The nazims are Rawalpindi District Nazim Javed Ikhlas, Tariq Bashir Cheema (Bahawalpur), Sardar Ghulam Abbas (Chakwal), Chaudhry Farrukh Altaf (Jhelum), Faisal Mukhtar (Multan), Akmal Cheema (Sialkot), Sardar Rafique Haider Leghari (Rahim Yar Khan), Rao Naseem Hashim (Pakpattan), Rana Zahid Tauseef (Faisalabad), Mumtaz Ali Shah (Nankana Sahib), Muhammad Fayyaz Chattha (Gujranwala), Sardar Ahmad Yar Hiraj (Khanewal), Barrister Raza Khan Daraishak (Rajanpur), Malik Ghulam Muhammad Tiwana (Khushab) and Abdul Rehman Kanju (Lodhran).

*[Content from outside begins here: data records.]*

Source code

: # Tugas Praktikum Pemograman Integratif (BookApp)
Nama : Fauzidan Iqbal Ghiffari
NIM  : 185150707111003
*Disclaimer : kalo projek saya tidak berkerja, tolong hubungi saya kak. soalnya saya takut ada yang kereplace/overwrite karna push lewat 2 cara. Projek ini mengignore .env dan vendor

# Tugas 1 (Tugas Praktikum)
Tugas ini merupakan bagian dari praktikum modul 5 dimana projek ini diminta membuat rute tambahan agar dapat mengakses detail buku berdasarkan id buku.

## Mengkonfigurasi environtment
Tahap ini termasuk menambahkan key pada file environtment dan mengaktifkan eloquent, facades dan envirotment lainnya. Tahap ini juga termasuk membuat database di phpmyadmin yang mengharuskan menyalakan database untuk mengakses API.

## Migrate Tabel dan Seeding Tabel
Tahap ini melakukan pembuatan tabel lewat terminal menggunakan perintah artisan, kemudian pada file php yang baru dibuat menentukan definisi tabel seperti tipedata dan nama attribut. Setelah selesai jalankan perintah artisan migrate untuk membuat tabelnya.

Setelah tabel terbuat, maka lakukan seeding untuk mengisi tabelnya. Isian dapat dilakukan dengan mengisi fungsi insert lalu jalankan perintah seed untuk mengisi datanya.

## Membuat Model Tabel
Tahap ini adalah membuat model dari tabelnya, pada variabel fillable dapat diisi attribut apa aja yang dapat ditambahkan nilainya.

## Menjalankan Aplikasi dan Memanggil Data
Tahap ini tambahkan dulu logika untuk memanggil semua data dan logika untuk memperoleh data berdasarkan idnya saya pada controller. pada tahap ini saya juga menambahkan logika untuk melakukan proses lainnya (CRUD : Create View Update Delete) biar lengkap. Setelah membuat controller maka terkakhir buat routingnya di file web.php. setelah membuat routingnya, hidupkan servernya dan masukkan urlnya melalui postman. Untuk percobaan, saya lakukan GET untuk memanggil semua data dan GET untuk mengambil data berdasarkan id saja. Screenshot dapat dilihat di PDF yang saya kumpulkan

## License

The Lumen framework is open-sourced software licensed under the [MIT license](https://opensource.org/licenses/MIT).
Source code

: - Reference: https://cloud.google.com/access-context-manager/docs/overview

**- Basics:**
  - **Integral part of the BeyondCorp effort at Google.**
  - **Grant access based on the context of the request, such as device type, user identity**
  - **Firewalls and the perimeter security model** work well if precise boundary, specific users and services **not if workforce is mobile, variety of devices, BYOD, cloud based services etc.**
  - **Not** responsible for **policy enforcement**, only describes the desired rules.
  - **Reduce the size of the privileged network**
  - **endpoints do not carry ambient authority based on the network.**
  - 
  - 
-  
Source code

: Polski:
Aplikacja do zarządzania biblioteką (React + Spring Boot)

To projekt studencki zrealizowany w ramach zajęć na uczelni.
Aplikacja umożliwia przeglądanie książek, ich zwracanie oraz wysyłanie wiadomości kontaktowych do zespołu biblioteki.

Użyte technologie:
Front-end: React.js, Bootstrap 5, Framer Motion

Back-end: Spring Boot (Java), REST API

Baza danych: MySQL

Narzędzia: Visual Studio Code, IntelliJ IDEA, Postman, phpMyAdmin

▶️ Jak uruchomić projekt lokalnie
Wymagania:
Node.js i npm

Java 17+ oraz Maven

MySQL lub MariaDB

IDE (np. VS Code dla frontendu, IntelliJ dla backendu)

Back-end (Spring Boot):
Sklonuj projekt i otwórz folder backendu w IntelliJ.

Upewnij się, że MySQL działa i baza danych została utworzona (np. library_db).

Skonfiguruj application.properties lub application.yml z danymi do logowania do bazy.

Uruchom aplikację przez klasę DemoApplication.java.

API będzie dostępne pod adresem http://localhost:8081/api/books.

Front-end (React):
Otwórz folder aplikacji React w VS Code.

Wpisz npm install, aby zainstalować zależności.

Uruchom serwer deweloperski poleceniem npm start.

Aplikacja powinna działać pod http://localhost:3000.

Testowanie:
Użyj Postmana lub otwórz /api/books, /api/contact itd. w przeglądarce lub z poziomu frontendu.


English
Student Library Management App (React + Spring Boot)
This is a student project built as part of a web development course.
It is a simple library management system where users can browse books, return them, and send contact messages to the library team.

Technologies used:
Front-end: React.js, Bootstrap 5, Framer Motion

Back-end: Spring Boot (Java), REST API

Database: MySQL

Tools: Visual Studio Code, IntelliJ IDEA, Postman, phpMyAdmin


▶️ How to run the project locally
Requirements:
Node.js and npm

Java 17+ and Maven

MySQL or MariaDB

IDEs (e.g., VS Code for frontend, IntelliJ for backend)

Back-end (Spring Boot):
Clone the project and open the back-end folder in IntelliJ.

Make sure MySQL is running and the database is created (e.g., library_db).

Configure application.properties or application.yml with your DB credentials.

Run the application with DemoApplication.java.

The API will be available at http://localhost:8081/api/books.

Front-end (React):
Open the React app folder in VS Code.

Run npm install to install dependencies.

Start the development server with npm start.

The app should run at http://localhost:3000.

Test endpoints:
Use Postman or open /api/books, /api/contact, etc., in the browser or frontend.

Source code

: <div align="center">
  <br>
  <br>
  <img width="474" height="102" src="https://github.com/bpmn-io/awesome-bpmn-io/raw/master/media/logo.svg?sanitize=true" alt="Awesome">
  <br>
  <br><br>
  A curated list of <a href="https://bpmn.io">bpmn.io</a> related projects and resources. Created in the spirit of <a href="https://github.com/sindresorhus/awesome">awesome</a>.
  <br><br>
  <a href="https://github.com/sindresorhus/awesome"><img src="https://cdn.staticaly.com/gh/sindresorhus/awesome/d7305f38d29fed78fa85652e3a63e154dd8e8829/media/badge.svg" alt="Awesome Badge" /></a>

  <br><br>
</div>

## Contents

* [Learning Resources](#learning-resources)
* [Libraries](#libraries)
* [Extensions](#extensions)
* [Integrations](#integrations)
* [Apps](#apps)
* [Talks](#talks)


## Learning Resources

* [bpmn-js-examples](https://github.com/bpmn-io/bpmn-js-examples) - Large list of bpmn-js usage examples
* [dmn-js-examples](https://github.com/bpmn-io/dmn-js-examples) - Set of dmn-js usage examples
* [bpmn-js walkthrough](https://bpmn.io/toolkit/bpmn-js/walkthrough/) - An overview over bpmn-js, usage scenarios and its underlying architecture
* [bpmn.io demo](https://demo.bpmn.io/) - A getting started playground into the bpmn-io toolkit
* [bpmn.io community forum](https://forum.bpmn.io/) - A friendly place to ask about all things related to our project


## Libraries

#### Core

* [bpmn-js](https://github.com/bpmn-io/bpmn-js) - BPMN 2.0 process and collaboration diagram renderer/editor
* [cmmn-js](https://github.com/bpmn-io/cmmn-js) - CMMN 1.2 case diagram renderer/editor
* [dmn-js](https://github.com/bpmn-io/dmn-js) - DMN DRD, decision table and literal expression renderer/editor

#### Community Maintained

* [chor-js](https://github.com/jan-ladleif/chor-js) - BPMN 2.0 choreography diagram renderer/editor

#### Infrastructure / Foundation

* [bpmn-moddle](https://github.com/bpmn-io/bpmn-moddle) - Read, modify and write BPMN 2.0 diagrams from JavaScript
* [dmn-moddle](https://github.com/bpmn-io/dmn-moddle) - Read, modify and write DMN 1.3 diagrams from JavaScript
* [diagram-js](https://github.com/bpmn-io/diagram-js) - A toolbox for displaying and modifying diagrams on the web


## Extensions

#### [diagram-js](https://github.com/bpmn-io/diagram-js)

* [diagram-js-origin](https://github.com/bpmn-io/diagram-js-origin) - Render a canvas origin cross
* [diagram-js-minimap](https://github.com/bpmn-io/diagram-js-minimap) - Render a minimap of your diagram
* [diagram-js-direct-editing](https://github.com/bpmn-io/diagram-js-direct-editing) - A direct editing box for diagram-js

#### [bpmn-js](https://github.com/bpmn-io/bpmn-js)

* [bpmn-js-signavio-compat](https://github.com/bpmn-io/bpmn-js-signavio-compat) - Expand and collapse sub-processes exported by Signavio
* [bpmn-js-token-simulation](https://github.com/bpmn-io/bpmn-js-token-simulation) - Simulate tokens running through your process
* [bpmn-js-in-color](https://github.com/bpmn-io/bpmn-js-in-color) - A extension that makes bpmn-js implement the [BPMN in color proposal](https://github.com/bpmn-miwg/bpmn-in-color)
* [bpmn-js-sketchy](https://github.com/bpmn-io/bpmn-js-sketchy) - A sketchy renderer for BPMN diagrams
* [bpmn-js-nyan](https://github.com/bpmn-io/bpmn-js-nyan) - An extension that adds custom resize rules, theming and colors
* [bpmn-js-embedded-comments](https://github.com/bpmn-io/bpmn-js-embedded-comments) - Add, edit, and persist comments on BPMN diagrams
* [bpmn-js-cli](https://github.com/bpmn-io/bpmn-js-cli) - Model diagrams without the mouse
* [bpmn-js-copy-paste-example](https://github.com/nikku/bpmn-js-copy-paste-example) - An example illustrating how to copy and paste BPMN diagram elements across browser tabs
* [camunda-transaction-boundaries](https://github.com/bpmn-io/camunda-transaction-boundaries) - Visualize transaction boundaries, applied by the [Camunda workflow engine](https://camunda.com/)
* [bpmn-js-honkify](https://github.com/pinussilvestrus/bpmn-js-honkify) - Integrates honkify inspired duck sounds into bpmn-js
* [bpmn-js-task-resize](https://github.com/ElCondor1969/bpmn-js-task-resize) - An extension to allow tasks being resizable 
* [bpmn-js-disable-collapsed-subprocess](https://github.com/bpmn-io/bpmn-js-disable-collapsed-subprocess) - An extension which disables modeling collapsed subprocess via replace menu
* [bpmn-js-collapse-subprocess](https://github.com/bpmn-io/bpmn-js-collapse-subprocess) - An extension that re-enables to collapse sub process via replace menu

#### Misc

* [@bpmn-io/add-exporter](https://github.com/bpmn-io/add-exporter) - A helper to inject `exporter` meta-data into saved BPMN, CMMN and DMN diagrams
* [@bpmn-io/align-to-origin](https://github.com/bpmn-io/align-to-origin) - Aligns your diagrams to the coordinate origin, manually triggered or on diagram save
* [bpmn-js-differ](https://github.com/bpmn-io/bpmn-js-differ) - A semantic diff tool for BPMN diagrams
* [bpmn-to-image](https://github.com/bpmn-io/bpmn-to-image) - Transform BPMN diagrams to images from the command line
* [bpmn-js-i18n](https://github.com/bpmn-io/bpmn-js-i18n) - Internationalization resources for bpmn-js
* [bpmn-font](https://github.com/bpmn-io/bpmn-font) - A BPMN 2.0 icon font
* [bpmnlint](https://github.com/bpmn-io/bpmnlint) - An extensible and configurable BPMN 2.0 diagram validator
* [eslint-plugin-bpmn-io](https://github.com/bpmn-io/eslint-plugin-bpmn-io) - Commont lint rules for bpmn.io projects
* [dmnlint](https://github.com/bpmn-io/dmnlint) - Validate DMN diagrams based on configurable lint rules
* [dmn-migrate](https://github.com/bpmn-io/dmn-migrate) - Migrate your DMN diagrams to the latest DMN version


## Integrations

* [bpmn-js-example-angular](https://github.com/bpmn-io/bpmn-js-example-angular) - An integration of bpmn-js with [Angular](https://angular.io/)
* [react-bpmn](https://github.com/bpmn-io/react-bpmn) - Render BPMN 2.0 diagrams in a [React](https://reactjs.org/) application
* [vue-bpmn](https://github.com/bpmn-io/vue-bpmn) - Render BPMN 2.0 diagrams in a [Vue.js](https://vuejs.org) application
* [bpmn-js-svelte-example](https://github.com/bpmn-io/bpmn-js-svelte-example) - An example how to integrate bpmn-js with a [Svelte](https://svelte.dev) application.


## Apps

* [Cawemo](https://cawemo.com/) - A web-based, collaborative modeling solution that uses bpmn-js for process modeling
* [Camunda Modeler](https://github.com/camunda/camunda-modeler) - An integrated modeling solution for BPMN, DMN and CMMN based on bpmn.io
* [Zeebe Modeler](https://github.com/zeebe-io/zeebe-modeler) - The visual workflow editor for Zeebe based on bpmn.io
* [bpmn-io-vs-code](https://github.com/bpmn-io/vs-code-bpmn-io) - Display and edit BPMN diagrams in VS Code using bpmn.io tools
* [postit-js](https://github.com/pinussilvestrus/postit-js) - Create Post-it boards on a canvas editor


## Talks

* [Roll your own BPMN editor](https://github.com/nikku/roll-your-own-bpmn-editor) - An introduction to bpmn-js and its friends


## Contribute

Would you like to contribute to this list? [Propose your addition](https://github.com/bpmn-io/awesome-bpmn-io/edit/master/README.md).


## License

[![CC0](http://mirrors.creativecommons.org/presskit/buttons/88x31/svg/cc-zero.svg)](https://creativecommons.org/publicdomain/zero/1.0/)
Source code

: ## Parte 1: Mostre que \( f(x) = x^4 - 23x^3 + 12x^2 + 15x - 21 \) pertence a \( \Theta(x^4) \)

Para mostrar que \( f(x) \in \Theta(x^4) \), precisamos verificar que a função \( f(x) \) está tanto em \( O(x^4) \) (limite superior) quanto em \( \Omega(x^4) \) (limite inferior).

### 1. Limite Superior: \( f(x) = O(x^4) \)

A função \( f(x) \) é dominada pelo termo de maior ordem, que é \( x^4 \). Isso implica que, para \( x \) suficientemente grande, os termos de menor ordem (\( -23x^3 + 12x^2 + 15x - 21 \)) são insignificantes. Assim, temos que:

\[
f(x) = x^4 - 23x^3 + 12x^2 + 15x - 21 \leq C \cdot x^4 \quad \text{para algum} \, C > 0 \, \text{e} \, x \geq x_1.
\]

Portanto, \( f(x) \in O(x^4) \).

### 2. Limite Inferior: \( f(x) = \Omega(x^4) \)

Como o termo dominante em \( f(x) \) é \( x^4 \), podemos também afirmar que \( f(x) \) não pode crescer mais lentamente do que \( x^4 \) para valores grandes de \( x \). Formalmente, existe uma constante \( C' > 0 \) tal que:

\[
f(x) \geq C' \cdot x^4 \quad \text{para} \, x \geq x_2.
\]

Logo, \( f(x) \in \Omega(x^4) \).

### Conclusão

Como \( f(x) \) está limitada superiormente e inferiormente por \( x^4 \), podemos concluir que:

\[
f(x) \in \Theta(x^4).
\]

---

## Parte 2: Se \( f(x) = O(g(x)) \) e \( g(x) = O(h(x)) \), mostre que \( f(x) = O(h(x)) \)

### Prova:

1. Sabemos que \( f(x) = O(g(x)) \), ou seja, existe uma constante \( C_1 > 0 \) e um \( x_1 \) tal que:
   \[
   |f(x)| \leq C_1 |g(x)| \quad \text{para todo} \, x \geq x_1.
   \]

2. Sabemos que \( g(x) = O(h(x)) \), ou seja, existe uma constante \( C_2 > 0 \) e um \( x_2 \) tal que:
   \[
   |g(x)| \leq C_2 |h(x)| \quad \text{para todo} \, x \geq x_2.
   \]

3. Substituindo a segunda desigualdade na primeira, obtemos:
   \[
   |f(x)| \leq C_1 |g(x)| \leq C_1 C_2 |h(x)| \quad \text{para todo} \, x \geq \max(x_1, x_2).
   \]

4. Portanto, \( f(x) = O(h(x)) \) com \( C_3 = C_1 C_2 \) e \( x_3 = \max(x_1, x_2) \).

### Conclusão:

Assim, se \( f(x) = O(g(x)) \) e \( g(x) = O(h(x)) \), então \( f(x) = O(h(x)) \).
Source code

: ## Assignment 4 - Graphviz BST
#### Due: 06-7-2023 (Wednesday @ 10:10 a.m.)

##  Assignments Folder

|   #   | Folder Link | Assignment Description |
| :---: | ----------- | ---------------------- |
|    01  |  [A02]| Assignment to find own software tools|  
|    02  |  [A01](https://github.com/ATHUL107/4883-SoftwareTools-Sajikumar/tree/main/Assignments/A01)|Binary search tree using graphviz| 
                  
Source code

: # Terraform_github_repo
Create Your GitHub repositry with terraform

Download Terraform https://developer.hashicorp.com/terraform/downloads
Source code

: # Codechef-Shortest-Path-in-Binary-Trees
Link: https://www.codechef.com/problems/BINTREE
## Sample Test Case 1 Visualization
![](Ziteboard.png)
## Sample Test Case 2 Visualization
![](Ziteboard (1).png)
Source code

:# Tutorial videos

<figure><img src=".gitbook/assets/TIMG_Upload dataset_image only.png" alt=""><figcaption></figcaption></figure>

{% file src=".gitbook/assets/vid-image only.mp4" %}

Three of these nazims had already issued a similar notice to the chief minister earlier. Now they have joined 12 other nazims who have sought damages from Shahbaz Sharif.
The nazims have made respondents Sardar Dost Muhammad Khosa, the local government and community development minister, Rana Sanaullah, Punjab law minister, Pervaiz Rasheed, CM’s media adviser, Munir Malik, director coordination in Directorate of Public Relations, Javed Mahmood, Punjab chief secretary, Suhail Aamir, LG&CD secretary, Orya Maqbool Jan, former information secretary, and Muhyuddin Wani, DG Public Relations, Punjab.
Their counsel Chaudhry Fawad Hussain sought within 14 days publication of unconditional apology in all the daily newspapers with an undertaking that such acts would not be repeated. Otherwise, he added, his clients would initiate legal proceedings against them in their districts for recovery of damages, etc.
In the notices, the nazims have said they (respondents) had illegally launched a defamatory media campaign against them and other district nazims in Punjab for extraneous reasons. They said the latest episode of this mala fide campaign was the publication of large-size public notices with misleading allegations of corruption of grave nature appearing in almost all the leading newspapers on Dec 28.
The counsel said they (the respondents) had misrepresented facts by relying on the auditor general’s report that alleged corruption against his clients. The respondents, he said, concealed words like ‘suspected’ and replaced them with word ‘proved’ to show involvement of his clients in corruption.